GRAFTON, Vt. – The Women’s Community Club of Grafton will celebrate 100 years of community, philanthropy, and higher education at a Centennial Gala Aug. 18 with all the fixings. Judy Rowley, the club’s historian, eager to present a little history about the club, was puzzled that the Grafton Historical Society didn’t have any records or old photos on the club.
After hours and days of searching throughout the entire Grafton Historical Museum and insisting that “something” must exist, she and the Grafton Historical Society administrator, Maureen Fisher Fletcher, discovered a box that apparently had never been opened. The society was organized in 1962 so it could be a lost cause, but they hit pay dirt. The original minutes from 1918-1928 were found in the box. Not only that, but the original will from 1938 by Susan Daniels that left money to the club to focus on education and other beautification and maintenance projects was inside along with other historical gems.
Rowley was thrilled about the discovery and vows to store the historical documents in a very safe and prominent place in the museum. She now has the records she needs to bring the 100-year history of the club to light.
Looking back over the years, through wars, a depression, and times of recession and prosperity, the women of the WCC have helped make Grafton a better place to live. As described in the minutes of Feb. 8, 1918, it all started on that date when 75 women gathered in the Baptist Vestry to organize the Ladies Knitting Club, which raised money, knitted clothing, and gave aid and support to American soldiers during World War I. The idea for such an effort became the “seed” for the Women’s Community Club that exists today.

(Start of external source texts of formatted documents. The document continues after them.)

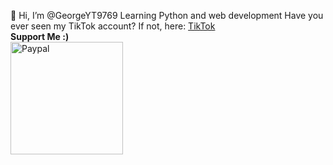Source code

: 👋 Hi, I’m @GeorgeYT9769
Learning Python and web development
Have you ever seen my TikTok account? If not, here:
<a href="https://www.tiktok.com/@george_yt9769_dev" alt="TikTok">TikTok</a>
<br>
<b>Support Me :)</b>
<br>
<a href="https://www.paypal.me/jurajondovcik" target="_blank"><img src="https://user-images.githubusercontent.com/42001064/196043185-ebd61195-44ee-480f-9b76-f5eb7cfcaf55.png" alt="Paypal" width="180" ></a>
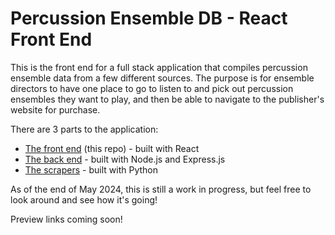 # Percussion Ensemble DB - React Front End

This is the front end for a full stack application that compiles percussion ensemble data from a few different sources. The purpose is for ensemble directors to have one place to go to listen to and pick out percussion ensembles they want to play, and then be able to navigate to the publisher's website for purchase.

There are 3 parts to the application:

- [The front end](https://github.com/sds0208/perc-ens-frontend) (this repo) - built with React
- [The back end](https://github.com/sds0208/perc-ens-backend) - built with Node.js and Express.js
- [The scrapers](https://github.com/sds0208/perc-ens-scraper) - built with Python

As of the end of May 2024, this is still a work in progress, but feel free to look around and see how it's going!

Preview links coming soon!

After the war, and with a name change, the club turned its attention to efforts within the community. The scholarship program was launched thanks to Susan Daniels’ will. She was also the club’s first lifetime member. The gift was earmarked to promote higher education, maintain the Village Park, and tune the pianos in the Town Hall, Chapel, and Village School. Barbara Fisher Rogers received the first scholarship of $100 in 1966-67.
This year, the club awarded $20,000 in total to seven students. It has given out 225 scholarships to 127 Grafton students totaling $250,000 in just over 50 years – an accomplishment for a town of 600.

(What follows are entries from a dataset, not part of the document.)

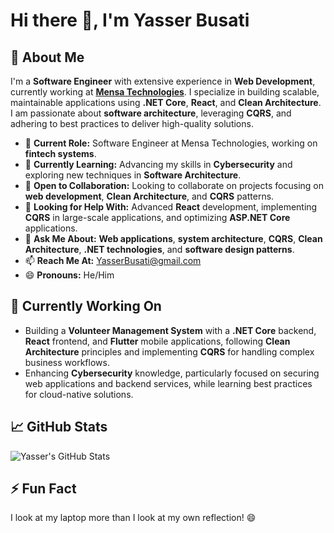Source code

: # Hi there 👋, I'm **Yasser Busati**

## 🚀 About Me

I'm a **Software Engineer** with extensive experience in **Web Development**, currently working at [**Mensa Technologies**](https://mensagroup.net/). I specialize in building scalable, maintainable applications using **.NET Core**, **React**, and **Clean Architecture**. I am passionate about **software architecture**, leveraging **CQRS**, and adhering to best practices to deliver high-quality solutions.

- 🔭 **Current Role:** Software Engineer at Mensa Technologies, working on **fintech systems**.
- 🌱 **Currently Learning:** Advancing my skills in **Cybersecurity** and exploring new techniques in **Software Architecture**.
- 👯 **Open to Collaboration:** Looking to collaborate on projects focusing on **web development**, **Clean Architecture**, and **CQRS** patterns.
- 🤔 **Looking for Help With:** Advanced **React** development, implementing **CQRS** in large-scale applications, and optimizing **ASP.NET Core** applications.
- 💬 **Ask Me About:** **Web applications**, **system architecture**, **CQRS**, **Clean Architecture**, **.NET technologies**, and **software design patterns**.
- 📫 **Reach Me At:** [YasserBusati@gmail.com](mailto:yasserbusati@gmail.com)
- 😄 **Pronouns:** He/Him

## 🚀 Currently Working On

- Building a **Volunteer Management System** with a **.NET Core** backend, **React** frontend, and **Flutter** mobile applications, following **Clean Architecture** principles and implementing **CQRS** for handling complex business workflows.
- Enhancing **Cybersecurity** knowledge, particularly focused on securing web applications and backend services, while learning best practices for cloud-native solutions.

## 📈 GitHub Stats

![Yasser's GitHub Stats](https://github-readme-stats.vercel.app/api?username=yasserbusati&show_icons=true&count_private=true&hide_title=true&theme=radical)

## ⚡ Fun Fact
I look at my laptop more than I look at my own reflection! 😄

At this date, the Centennial Gala is sold out, but those eager to attend can put their name on a waiting list by writing to email@example.com. The gala will feature a half-hour concert with musicians from Boston’s A Far Cry along with an Arts and Crafts benefit auction to highlight the artists and arts tradition in Grafton.
Money raised through this event will fund scholarships given to local students pursuing post-secondary education. Absentee bids can be placed by contacting firstname.lastname@example.org. More details, photos, and description of auction items can be found at www.facebook.com/Grafton.WCC or email email@example.com.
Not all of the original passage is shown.